> _WHAT YOU WILL DO_: Your answer should consist of each line from the data below that contains "plus".

Stored data:

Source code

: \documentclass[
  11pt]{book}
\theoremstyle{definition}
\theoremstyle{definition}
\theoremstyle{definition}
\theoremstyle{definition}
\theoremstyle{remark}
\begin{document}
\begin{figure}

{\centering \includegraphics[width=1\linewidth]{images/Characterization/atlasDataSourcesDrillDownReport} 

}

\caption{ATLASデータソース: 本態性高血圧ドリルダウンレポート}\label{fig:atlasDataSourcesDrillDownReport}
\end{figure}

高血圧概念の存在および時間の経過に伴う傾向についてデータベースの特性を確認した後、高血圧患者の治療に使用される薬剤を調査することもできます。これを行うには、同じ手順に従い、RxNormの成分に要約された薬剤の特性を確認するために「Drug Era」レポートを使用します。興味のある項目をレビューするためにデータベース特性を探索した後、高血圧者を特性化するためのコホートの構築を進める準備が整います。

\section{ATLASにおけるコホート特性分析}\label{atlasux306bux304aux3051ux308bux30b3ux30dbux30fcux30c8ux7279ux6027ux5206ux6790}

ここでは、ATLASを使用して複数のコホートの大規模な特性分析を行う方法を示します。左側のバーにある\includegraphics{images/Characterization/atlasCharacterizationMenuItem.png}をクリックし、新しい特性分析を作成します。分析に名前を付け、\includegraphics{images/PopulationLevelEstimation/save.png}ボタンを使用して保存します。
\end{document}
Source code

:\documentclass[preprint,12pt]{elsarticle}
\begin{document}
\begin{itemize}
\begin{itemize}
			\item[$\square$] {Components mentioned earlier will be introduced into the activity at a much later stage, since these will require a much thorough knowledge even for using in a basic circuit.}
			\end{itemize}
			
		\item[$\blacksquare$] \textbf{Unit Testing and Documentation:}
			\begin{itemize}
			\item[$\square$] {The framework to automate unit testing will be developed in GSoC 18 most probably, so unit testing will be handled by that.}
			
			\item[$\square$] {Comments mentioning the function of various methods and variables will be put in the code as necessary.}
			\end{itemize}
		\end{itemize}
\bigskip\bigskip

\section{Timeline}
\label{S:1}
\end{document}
--
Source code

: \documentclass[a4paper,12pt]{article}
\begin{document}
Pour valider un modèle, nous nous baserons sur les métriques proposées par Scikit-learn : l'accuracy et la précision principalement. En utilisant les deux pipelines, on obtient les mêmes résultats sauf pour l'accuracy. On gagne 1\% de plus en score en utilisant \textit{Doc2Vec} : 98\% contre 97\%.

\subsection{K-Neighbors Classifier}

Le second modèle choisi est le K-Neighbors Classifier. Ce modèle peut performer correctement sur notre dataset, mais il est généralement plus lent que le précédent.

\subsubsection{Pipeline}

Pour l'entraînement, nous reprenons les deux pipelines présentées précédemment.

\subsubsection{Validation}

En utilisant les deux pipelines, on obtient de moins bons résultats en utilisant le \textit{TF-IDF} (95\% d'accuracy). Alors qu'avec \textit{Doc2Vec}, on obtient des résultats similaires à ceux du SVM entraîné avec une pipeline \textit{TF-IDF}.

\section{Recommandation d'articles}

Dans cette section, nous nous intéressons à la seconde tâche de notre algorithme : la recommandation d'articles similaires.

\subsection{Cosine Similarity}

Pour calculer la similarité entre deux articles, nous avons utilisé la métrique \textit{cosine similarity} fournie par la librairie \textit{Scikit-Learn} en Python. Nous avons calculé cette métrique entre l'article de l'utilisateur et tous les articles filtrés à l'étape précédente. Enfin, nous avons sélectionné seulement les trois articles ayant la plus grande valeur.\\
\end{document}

> _RESPONSE BELOW_:
Pour valider un modèle, nous nous baserons sur les métriques proposées par Scikit-learn : l'accuracy et la précision principalement. En utilisant les deux pipelines, on obtient les mêmes résultats sauf pour l'accuracy. On gagne 1\% de plus en score en utilisant \textit{Doc2Vec} : 98\% contre 97\%.
Le second modèle choisi est le K-Neighbors Classifier. Ce modèle peut performer correctement sur notre dataset, mais il est généralement plus lent que le précédent.
Pour calculer la similarité entre deux articles, nous avons utilisé la métrique \textit{cosine similarity} fournie par la librairie \textit{Scikit-Learn} en Python. Nous avons calculé cette métrique entre l'article de l'utilisateur et tous les articles filtrés à l'étape précédente. Enfin, nous avons sélectionné seulement les trois articles ayant la plus grande valeur.\\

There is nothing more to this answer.